In the spring of 2017, Dr. Turner interviewed with LSS about a possible position as a general surgeon and surgical oncologist at Baptist Health Lexington (“Baptist”). As part of that interview process, Dr. Turner has alleged that LSS represented to her that she would be the sole surgical oncologist with LSS following the departure of the two prior surgical oncologists, Dr. Peter Tate and Dr. Nicholas Schaub. [DE 61-1, Page ID# 1331-32, 1337, 1555, 1558-59]. Dr. Turner alleges that this was important representation as she was unsure if the practice had enough volume to justify two surgical oncologists.
In July of 2017, a month after interviewing Dr. Turner but well before the execution of her contracts with LSS in August 2017, LSS interviewed Dr. Shaun McKenzie, a surgical oncologist. [DE 61-4, Page ID# 2087]. Dr. McKenzie eventually joined the practice in April 2018 as a part-time surgeon after Dr. Tate left the practice. [DE 62, Page ID# 2351].
B. Contract Formation
The contracts governing the relationship between Dr. Turner and LSS are an Employment Agreement and a Recruitment Agreement.
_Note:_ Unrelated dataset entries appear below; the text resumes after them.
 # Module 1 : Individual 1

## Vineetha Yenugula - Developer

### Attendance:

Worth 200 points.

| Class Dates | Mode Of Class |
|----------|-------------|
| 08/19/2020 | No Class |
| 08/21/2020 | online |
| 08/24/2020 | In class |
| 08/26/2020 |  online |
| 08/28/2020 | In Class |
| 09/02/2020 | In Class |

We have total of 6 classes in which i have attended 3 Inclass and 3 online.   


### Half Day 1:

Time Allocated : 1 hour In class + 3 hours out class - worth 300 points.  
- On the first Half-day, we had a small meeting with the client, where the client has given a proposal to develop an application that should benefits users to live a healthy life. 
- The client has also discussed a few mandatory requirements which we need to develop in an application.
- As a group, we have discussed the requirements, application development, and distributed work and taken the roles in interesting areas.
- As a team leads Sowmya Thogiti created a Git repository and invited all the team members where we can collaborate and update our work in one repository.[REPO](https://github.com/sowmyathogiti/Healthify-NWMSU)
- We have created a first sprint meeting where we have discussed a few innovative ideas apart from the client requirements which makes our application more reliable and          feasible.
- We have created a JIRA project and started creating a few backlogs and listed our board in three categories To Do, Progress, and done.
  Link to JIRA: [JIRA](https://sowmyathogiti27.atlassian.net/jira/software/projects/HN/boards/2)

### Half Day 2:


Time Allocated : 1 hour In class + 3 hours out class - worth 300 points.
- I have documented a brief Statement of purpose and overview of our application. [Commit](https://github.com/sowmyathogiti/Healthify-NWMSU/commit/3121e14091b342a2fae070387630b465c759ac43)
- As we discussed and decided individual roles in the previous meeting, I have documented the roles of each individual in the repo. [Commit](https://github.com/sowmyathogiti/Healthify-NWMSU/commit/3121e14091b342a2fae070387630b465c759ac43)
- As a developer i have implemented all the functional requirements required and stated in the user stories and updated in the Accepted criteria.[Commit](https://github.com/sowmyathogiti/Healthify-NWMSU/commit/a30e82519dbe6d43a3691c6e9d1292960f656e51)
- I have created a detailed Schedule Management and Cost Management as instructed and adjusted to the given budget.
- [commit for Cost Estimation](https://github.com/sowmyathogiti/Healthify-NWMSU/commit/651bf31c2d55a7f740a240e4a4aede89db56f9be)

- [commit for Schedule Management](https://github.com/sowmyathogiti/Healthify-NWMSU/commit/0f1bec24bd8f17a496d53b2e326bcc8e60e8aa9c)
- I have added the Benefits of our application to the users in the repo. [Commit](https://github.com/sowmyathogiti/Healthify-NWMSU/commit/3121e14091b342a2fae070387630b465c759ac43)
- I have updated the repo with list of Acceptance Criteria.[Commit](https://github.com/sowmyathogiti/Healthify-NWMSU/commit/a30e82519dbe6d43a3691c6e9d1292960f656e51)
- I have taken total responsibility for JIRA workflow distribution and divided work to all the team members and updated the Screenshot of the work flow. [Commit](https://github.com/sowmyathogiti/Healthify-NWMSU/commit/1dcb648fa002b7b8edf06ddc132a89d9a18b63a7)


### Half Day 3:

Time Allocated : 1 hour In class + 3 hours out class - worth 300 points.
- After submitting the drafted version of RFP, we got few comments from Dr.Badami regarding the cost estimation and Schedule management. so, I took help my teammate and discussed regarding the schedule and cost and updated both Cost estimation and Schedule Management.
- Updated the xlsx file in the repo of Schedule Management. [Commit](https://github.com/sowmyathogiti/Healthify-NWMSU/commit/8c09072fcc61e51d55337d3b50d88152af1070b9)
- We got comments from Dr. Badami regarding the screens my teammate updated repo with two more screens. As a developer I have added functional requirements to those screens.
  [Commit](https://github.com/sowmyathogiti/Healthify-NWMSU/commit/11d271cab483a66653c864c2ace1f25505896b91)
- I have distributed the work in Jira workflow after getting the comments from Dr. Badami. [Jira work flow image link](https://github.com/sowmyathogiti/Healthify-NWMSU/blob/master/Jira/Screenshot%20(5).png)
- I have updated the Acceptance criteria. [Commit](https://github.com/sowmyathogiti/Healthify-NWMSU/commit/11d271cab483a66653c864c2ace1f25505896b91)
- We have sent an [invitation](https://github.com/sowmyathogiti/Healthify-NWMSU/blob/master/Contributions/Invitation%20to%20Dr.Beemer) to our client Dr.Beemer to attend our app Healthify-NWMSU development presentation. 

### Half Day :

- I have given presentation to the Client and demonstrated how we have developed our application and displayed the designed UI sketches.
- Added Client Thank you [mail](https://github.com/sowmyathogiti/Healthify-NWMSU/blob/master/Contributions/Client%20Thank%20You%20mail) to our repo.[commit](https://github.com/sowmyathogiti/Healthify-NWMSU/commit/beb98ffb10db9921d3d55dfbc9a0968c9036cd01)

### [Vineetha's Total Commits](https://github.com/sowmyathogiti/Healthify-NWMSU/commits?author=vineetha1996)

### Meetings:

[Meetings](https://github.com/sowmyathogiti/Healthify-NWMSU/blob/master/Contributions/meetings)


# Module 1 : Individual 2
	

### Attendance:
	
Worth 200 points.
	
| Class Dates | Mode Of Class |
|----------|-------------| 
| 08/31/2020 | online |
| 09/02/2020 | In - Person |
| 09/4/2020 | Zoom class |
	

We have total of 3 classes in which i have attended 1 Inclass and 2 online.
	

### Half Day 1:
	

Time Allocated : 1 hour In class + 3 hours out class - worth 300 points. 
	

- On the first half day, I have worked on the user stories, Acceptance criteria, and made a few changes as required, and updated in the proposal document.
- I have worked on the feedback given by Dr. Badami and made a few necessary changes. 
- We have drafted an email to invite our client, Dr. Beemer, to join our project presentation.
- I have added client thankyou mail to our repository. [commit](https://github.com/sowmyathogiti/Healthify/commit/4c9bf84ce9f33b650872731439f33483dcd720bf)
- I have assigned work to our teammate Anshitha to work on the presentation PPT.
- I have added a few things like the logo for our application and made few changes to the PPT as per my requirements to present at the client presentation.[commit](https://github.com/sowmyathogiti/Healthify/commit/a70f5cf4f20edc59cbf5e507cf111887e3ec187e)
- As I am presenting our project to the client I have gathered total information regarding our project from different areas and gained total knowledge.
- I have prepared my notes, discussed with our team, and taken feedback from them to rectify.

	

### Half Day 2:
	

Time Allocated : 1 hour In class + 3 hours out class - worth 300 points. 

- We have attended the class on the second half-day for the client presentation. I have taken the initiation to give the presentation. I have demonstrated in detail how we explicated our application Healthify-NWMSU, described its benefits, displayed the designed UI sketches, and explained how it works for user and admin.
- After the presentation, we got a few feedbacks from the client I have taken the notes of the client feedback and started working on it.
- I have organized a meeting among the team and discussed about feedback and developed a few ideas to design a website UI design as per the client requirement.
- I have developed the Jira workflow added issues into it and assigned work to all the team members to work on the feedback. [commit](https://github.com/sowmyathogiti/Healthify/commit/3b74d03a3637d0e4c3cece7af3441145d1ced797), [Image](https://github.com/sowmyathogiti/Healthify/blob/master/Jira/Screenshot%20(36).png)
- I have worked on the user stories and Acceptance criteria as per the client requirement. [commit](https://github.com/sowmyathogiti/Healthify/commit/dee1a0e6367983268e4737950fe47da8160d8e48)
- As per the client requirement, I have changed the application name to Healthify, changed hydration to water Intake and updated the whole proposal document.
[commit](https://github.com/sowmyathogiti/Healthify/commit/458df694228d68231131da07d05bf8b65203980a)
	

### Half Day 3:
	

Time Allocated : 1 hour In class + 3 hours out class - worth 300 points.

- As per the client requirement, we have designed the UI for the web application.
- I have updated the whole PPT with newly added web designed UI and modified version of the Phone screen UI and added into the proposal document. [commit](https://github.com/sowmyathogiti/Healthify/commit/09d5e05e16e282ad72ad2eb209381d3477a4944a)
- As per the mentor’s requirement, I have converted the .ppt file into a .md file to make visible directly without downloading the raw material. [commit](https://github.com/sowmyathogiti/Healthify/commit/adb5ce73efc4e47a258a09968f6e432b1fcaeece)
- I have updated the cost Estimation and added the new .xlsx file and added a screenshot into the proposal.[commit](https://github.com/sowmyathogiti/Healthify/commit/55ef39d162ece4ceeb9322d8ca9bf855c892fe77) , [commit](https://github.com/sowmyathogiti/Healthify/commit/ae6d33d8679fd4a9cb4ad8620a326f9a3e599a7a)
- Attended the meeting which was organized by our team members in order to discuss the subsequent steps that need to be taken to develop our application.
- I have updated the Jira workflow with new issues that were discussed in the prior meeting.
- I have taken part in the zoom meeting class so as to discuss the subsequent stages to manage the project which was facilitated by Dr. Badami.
The Employment Agreement set forth that Dr. Turner was to be paid an annual salary of $300,000.00 “as a general surgeon and surgical oncologist” for LSS for a period of two years.In many regards, the Employment Agreement is simple and straightforward.
The Employment Agreement was executed between Dr. Turner and United Surgical Associates, a contract that was later assigned to LSS. [DE 60, Page ID# 1105].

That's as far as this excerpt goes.